À l'origine de cette nouvelle vague de protestations : la diffusion d'un documentaire consacré aux conséquences sanitaires de l'exploitation minière dans la région catalane et aux activités de la filiale espagnole d'ICL, Iberpotash.
Plusieurs organisations écologistes ont lancé une campagne dénonçant à la fois l'impact environnemental des activités minières et les liens de l'entreprise avec Israël. La mobilisation a reçu le soutien d'Amnesty International, qui accuse l'entreprise de « complicité » avec les opérations militaires israéliennes à Gaza et au Liban.
Les militants reprochent notamment à ICL de fournir du phosphore blanc utilisé par les armées israélienne et américaine.
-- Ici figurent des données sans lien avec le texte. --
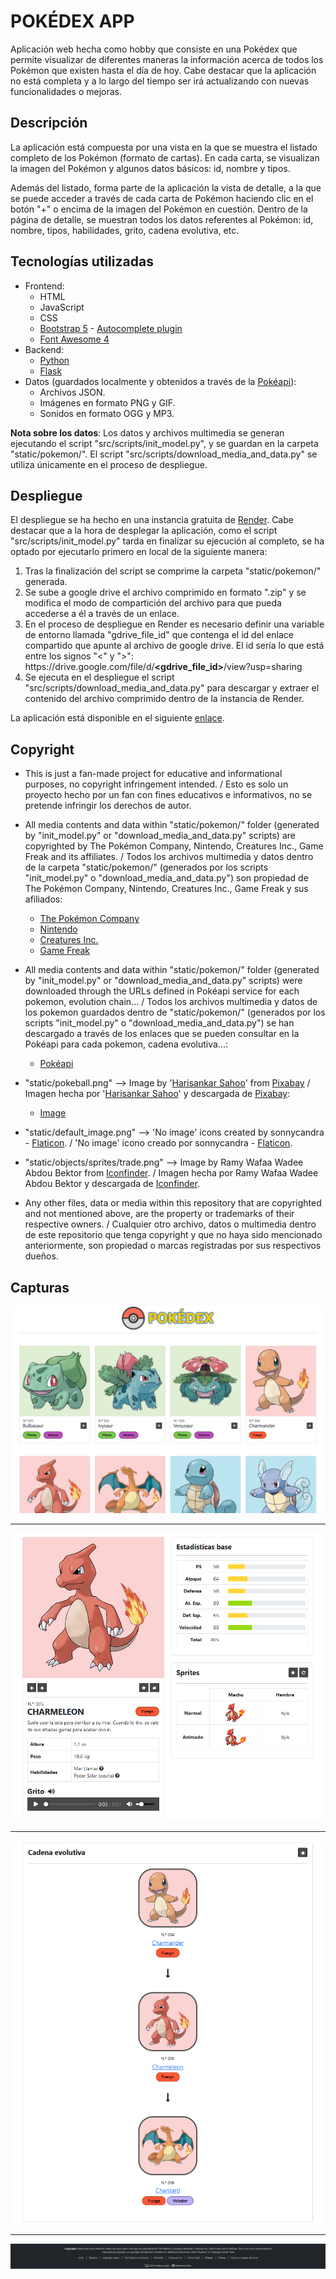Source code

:# POKÉDEX APP
Aplicación web hecha como hobby que consiste en una Pokédex que permite visualizar de diferentes maneras la información acerca de todos los Pokémon que existen hasta el día de hoy. Cabe destacar que la aplicación no está completa y a lo largo del tiempo ser irá actualizando con nuevas funcionalidades o mejoras.

## Descripción 
La aplicación está compuesta por una vista en la que se muestra el listado completo de los Pokémon (formato de cartas). En cada carta, se visualizan la imagen del Pokémon y algunos datos básicos: id, nombre y tipos. 

Además del listado, forma parte de la aplicación la vista de detalle, a la que se puede acceder a través de cada carta de Pokémon haciendo clic en el botón "+" o encima de la imagen del Pokémon en cuestión. Dentro de la página de detalle, se muestran todos los datos referentes al Pokémon: id, nombre, tipos, habilidades, grito, cadena evolutiva, etc.

## Tecnologías utilizadas
- Frontend:
    - HTML
    - JavaScript
    - CSS
    - [Bootstrap 5](https://getbootstrap.com/) - [Autocomplete plugin](https://github.com/Honatas/bootstrap-4-autocomplete)
    - [Font Awesome 4](https://fontawesome.com/v4/)
- Backend:
    - [Python](https://www.python.org/)
    - [Flask](https://flask.palletsprojects.com/en/3.0.x/)
- Datos (guardados localmente y obtenidos a través de la [Pokéapi](https://pokeapi.co/)):
    - Archivos JSON.
    - Imágenes en formato PNG y GIF.
    - Sonidos en formato OGG y MP3.

**Nota sobre los datos**: Los datos y archivos multimedia se generan ejecutando el script "src/scripts/init_model.py", y se guardan en la carpeta "static/pokemon/". El script "src/scripts/download_media_and_data.py" se utiliza únicamente en el proceso de despliegue.

## Despliegue
El despliegue se ha hecho en una instancia gratuita de [Render](https://render.com/). Cabe destacar que a la hora de desplegar la aplicación, como el script "src/scripts/init_model.py" tarda en finalizar su ejecución al completo, se ha optado por ejecutarlo primero en local de la siguiente manera:
1. Tras la finalización del script se comprime la carpeta "static/pokemon/" generada.
2. Se sube a google drive el archivo comprimido en formato ".zip" y se modifica el modo de compartición del archivo para que pueda accederse a él a través de un enlace.
3. En el proceso de despliegue en Render es necesario definir una variable de entorno llamada "gdrive_file_id" que contenga el id del enlace compartido que apunte al archivo de google drive. El id sería lo que está entre los signos "<" y ">":
https[]()://drive.google.com/file/d/**<gdrive_file_id>**/view?usp=sharing
4. Se ejecuta en el despliegue el script "src/scripts/download_media_and_data.py" para descargar y extraer el contenido del archivo comprimido dentro de la instancia de Render. 

La aplicación está disponible en el siguiente [enlace](https://alxpokedexapp.onrender.com/).

## Copyright
- This is just a fan-made project for educative and informational purposes, no copyright infringement intended. / Esto es solo un proyecto hecho por un fan con fines educativos e informativos, no se pretende infringir los derechos de autor.

- All media contents and data within "static/pokemon/" folder (generated by "init_model.py" or "download_media_and_data.py" scripts) are copyrighted by The Pokémon Company, Nintendo, Creatures Inc., Game Freak and its affiliates. / Todos los archivos multimedia y datos dentro de la carpeta "static/pokemon/" (generados por los scripts "init_model.py" o "download_media_and_data.py") son propiedad de The Pokémon Company, Nintendo, Creatures Inc., Game Freak y sus afiliados: 
    - [The Pokémon Company](https://www.pokemon.com/)
    - [Nintendo](https://www.nintendo.com/)
    - [Creatures Inc.](https://www.creatures.co.jp/)
    - [Game Freak](https://www.gamefreak.co.jp/)

- All media contents and data within "static/pokemon/" folder (generated by "init_model.py" or "download_media_and_data.py" scripts) were downloaded through the URLs defined in Pokéapi service for each pokemon, evolution chain... / Todos los archivos multimedia y datos de los pokemon guardados dentro de "static/pokemon/" (generados por los scripts "init_model.py" o "download_media_and_data.py") se han descargado a través de los enlaces que se pueden consultar en la Pokéapi para cada pokemon, cadena evolutiva...:
    - [Pokéapi](https://pokeapi.co/)

- "static/pokeball.png" --> Image by '[Harisankar Sahoo](https://pixabay.com/users/hsaart-8633812/?utm_source=link-attribution&utm_medium=referral&utm_campaign=image&utm_content=4657023)' from [Pixabay](https://pixabay.com//?utm_source=link-attribution&utm_medium=referral&utm_campaign=image&utm_content=4657023) / Imagen hecha por '[Harisankar Sahoo](https://pixabay.com/users/hsaart-8633812/?utm_source=link-attribution&utm_medium=referral&utm_campaign=image&utm_content=4657023)' y descargada de [Pixabay](https://pixabay.com//?utm_source=link-attribution&utm_medium=referral&utm_campaign=image&utm_content=4657023): 
    - [Image](https://pixabay.com/vectors/pokemon-icon-design-symbol-sign-4657023/)

- "static/default_image.png" --> 'No image' icons created by sonnycandra - [Flaticon](https://www.flaticon.com/free-icon/no-image_11542598?term=no+photo&page=1&position=12&origin=tag&related_id=11542598). / 'No image' icono creado por sonnycandra - [Flaticon](https://www.flaticon.com/free-icon/no-image_11542598?term=no+photo&page=1&position=12&origin=tag&related_id=11542598).

- "static/objects/sprites/trade.png" --> Image by Ramy Wafaa Wadee Abdou Bektor from [Iconfinder](https://www.iconfinder.com/icons/1337529/exchange_game_go_play_pokemon_icon). / Imagen hecha por Ramy Wafaa Wadee Abdou Bektor y descargada de [Iconfinder](https://www.iconfinder.com/icons/1337529/exchange_game_go_play_pokemon_icon).

- Any other files, data or media within this repository that are copyrighted and not mentioned above, are the property or trademarks of their respective owners. / Cualquier otro archivo, datos o multimedia dentro de este repositorio que tenga copyright y que no haya sido mencionado anteriormente, son propiedad o marcas registradas por sus respectivos dueños.

## Capturas

![(Imagen no encontrada - Página listado)](repo_images/listado_pokemon.png)

---

![(Imagen no encontrada - Página detalle 1)](repo_images/detalle_pokemon_1.png)

---

![(Imagen no encontrada - Página detalle 2)](repo_images/detalle_pokemon_2.png)

---

![(Imagen no encontrada - Footer)](repo_images/footer.png)
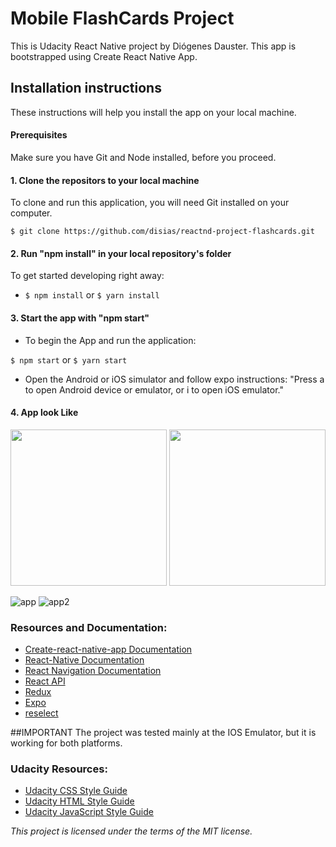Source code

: # Mobile FlashCards Project

This is Udacity React Native project by Diógenes Dauster. This app is bootstrapped using Create React Native App.

## Installation instructions

These instructions will help you install the app on your local machine.

#### Prerequisites

Make sure you have Git and Node installed, before you proceed.

#### 1. Clone the repositors to your local machine

To clone and run this application, you will need Git installed on your computer.

`$ git clone https://github.com/disias/reactnd-project-flashcards.git`

#### 2. Run "npm install" in your local repository's folder

To get started developing right away:

- `$ npm install` or `$ yarn install`

#### 3. Start the app with "npm start"

- To begin the App and run the application:

`$ npm start` or `$ yarn start`

- Open the Android or iOS simulator and follow expo instructions: "Press a to open Android device or emulator, or i to open iOS emulator."

#### 4. App look Like

<img src="https://github.com/disias/reactnd-project-flashcards/blob/master/screenshots/app.gif" width="250"  height="250"> 
<img src="https://github.com/disias/reactnd-project-flashcards/blob/master/screenshots/app2.gif" width="250" height="250">

![app](https://github.com/disias/reactnd-project-flashcards/blob/master/screenshots/app.gif)
![app2](https://github.com/disias/reactnd-project-flashcards/blob/master/screenshots/app2.gif)

### Resources and Documentation:

- [Create-react-native-app Documentation](https://github.com/facebook/create-react-app#creating-an-app)
- [React-Native Documentation](https://facebook.github.io/react-native/)
- [React Navigation Documentation](https://reactnavigation.org/)
- [React API](https://facebook.github.io/react/docs/react-api.html)
- [Redux](https://redux.js.org/)
- [Expo](https://expo.io/)
- [reselect](https://github.com/reduxjs/reselect)

##IMPORTANT The project was tested mainly at the IOS Emulator, but it is working for both platforms.

### Udacity Resources:

- [Udacity CSS Style Guide](http://udacity.github.io/frontend-nanodegree-styleguide/css.html)
- [Udacity HTML Style Guide](http://udacity.github.io/frontend-nanodegree-styleguide/index.html)
- [Udacity JavaScript Style Guide](http://udacity.github.io/frontend-nanodegree-styleguide/javascript.html)

_This project is licensed under the terms of the MIT license._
L'emploi de cette substance dans les conflits armés fait régulièrement l'objet de controverses au regard du droit international.
Les organisations à l'origine de la campagne demandent désormais aux autorités locales d'imposer des restrictions aux activités de l'entreprise, voire d'en réduire significativement la présence en Catalogne.
Les protestations contre Iberpotash ne sont pas nouvelles. Depuis près de vingt ans, des associations locales contestent l'impact environnemental de l'exploitation minière dans la région. Mais le conflit au Proche-Orient a donné une nouvelle dimension à cette mobilisation.